1 Timothy 5:3 “Honor widows who are widows indeed.”

Observation: Paul here counsels regarding widows within the church. He draws a distinction between younger widows whom he advises to remarry if possible, and widows above the age of sixty. Each widow, he says, should have “fixed her hope on God” and continue “in entreaties and prayers night and day” (1 Tim. 5:5)—a wonderful example to the church. In these verses, Paul twice uses the phrase, “widows indeed” to distinguish between those who had family available and those who did not, and were thus to be cared for by the church.

Application: Widows indeed. How does a woman become a “widow indeed”? The first and most obvious thought is that her husband has died and she either bore no children or they have also died. Children who transfer across the country for a high-tech job are no excuse; such a woman would be a regular widow, not a widow indeed.

Paul, of course, is describing the physical condition of widowhood, but there are others, perhaps in our immediate families, who need covering, protecting, and all sorts of care. Look beyond Paul’s intended definition for a moment and we may find, to our shame, that there may well be widows among us whose husbands have not died—emotional widows. It’s easy to identify a “widow indeed”; her needs are glaring, and she hasn’t a family to meet those needs. But discerning an emotional widow is another matter entirely. A loved one whose physical needs are well met may be shriveling within her (or his) heart from emotional abandonment. He or she has a spouse through whom God intends to prosper the spirit, but if the spouse’s focus is elsewhere, how will the emotionally widowed be honored as today’s reading demands?
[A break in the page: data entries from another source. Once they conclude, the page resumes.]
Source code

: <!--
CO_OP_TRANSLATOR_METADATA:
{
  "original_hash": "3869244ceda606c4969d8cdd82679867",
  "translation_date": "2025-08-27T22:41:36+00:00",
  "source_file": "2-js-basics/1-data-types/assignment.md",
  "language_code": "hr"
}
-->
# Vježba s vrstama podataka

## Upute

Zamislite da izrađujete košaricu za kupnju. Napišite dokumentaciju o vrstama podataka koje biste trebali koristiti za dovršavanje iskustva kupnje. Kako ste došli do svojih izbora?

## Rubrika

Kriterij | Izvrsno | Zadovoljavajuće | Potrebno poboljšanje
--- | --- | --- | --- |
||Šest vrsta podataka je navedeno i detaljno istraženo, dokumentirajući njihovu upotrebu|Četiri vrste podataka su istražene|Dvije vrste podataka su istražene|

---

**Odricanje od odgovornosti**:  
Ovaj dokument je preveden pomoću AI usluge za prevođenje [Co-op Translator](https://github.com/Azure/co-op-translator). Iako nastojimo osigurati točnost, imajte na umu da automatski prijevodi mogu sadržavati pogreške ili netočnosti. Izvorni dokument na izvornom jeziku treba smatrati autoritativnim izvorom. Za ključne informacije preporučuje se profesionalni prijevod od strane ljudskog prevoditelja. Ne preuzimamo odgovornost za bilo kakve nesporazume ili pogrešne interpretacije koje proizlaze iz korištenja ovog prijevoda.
There was a season early in our marriage when Cindy and I were strong as a couple, physically satisfied, growing closer to the Lord and to one another. Then a season of illness intruded, a season, as it turned out, that was not to be a brief skirmish, but an all-out invasion. To the extent that I allowed disappointment with God to intrude upon my own heart, my wife gradually but inexorably moved toward a position of emotional widowhood. As my heart shut down toward dreams of the future, I became less effective in meeting her needs in the present. Finally, thankfully, the day came when God’s love once again burst within me; I was filled with fresh passion to care for her, to be by her side till the end.

I wonder: are there other emotional widows in my life? God wants me to fulfill His purposes in that loved one’s life as well.

Prayer: Father, I am so grateful for what You taught me about Your faithfulness through Cindy’s illness. Keep the fires of Your passion burning in my heart, Lord, as I serve others You have placed in my life.